[Problem] Which lines run from the line with "Aby zapewnić obsługę" through the line with "Warto również uwzględnić" in the entries below? Print them exactly, both ends included, and nothing more.

··· Source records

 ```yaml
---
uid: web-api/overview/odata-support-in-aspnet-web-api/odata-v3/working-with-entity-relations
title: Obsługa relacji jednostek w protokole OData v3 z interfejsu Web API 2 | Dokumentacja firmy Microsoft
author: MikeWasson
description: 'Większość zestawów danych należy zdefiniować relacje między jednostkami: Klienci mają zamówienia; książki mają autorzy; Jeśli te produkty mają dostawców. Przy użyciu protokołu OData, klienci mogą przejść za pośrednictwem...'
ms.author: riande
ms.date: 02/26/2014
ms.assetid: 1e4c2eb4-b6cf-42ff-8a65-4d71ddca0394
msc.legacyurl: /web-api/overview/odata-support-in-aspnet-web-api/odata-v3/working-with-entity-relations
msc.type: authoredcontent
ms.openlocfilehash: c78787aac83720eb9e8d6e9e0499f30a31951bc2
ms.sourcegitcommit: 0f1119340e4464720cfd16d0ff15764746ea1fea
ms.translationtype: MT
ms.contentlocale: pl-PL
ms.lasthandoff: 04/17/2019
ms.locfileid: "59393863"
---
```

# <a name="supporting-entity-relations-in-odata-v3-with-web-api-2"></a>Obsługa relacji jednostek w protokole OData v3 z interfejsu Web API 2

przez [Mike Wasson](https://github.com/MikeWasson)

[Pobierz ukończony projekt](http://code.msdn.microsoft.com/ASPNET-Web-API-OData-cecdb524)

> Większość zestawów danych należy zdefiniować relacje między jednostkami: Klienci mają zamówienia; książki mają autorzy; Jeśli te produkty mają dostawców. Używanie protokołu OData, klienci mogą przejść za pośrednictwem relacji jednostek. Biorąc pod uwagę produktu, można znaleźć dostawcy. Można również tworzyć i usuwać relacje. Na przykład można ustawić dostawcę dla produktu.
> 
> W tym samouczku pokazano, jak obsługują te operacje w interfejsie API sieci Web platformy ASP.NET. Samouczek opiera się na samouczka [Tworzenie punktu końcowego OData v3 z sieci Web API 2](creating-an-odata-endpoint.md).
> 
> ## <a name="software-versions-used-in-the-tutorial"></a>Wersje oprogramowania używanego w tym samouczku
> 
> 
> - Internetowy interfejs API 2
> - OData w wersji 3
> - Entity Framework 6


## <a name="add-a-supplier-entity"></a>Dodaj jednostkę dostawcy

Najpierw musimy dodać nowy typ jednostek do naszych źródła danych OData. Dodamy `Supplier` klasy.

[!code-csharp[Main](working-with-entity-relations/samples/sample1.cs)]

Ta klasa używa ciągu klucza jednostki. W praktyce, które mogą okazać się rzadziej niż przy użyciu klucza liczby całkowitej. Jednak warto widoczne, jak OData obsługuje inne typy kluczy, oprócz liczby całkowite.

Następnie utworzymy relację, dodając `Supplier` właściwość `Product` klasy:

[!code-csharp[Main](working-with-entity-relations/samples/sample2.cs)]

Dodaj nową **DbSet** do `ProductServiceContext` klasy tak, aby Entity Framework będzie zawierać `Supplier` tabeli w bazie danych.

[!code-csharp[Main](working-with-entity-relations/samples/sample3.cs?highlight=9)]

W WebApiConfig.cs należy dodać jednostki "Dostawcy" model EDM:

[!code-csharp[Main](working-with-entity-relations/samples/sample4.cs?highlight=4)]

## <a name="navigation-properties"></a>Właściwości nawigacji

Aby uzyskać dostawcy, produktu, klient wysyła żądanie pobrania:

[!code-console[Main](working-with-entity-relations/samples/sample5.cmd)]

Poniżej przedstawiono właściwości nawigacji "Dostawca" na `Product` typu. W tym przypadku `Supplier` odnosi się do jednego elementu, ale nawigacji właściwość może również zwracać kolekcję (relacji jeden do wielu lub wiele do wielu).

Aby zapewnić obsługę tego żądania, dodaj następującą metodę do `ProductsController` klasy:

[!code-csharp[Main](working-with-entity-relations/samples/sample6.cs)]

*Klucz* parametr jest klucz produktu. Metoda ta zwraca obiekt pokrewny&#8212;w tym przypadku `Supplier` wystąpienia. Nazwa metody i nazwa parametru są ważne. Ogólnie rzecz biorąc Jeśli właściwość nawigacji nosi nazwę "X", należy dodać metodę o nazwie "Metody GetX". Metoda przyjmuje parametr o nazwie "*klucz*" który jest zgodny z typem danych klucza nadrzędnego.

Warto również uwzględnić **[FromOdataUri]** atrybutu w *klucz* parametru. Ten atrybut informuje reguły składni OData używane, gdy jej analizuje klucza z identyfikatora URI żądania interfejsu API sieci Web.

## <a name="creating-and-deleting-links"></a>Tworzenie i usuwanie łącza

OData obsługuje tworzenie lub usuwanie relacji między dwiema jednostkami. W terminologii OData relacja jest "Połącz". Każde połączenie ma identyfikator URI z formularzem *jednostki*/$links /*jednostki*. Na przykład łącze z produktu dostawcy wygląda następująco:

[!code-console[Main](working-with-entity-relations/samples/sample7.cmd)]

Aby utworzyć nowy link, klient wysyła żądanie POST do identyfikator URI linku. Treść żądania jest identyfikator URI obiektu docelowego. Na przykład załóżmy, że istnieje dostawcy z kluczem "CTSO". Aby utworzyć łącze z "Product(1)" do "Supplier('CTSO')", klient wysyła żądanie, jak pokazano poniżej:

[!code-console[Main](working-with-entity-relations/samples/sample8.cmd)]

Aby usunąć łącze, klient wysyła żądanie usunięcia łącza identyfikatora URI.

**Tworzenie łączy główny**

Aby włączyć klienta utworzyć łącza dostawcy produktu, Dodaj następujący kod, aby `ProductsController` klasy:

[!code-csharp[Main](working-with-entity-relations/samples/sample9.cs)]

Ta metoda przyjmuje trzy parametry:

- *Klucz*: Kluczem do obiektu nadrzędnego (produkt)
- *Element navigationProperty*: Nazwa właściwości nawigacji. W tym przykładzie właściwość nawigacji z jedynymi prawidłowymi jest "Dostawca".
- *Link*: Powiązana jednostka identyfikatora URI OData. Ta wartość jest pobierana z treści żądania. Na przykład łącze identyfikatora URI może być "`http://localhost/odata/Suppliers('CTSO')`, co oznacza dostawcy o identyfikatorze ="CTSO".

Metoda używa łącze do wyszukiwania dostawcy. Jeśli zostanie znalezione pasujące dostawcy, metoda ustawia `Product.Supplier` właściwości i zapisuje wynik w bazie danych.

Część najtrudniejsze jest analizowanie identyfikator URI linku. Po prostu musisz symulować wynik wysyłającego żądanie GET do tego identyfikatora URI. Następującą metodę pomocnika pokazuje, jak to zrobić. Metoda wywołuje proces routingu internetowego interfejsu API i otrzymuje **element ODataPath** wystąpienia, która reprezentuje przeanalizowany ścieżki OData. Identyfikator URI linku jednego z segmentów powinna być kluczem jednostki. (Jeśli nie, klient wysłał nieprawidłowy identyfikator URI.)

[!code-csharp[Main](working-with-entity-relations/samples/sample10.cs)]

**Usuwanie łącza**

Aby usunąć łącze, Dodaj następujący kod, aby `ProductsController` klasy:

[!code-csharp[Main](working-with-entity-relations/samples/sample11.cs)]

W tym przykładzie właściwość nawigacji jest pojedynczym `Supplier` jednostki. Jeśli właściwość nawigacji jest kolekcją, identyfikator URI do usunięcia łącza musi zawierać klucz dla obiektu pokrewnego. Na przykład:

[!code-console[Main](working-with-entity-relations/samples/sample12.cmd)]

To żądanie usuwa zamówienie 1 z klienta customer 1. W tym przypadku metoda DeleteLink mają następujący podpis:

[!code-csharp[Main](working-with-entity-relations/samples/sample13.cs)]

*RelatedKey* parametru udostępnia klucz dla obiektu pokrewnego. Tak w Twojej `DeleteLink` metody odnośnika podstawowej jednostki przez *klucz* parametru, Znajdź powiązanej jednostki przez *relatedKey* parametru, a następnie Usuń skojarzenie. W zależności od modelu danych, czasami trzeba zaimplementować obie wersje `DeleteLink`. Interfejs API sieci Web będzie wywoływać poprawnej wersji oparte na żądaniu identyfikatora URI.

······

[Answer for the task]
Aby zapewnić obsługę tego żądania, dodaj następującą metodę do `ProductsController` klasy:

[!code-csharp[Main](working-with-entity-relations/samples/sample6.cs)]

*Klucz* parametr jest klucz produktu. Metoda ta zwraca obiekt pokrewny&#8212;w tym przypadku `Supplier` wystąpienia. Nazwa metody i nazwa parametru są ważne. Ogólnie rzecz biorąc Jeśli właściwość nawigacji nosi nazwę "X", należy dodać metodę o nazwie "Metody GetX". Metoda przyjmuje parametr o nazwie "*klucz*" który jest zgodny z typem danych klucza nadrzędnego.

Warto również uwzględnić **[FromOdataUri]** atrybutu w *klucz* parametru. Ten atrybut informuje reguły składni OData używane, gdy jej analizuje klucza z identyfikatora URI żądania interfejsu API sieci Web.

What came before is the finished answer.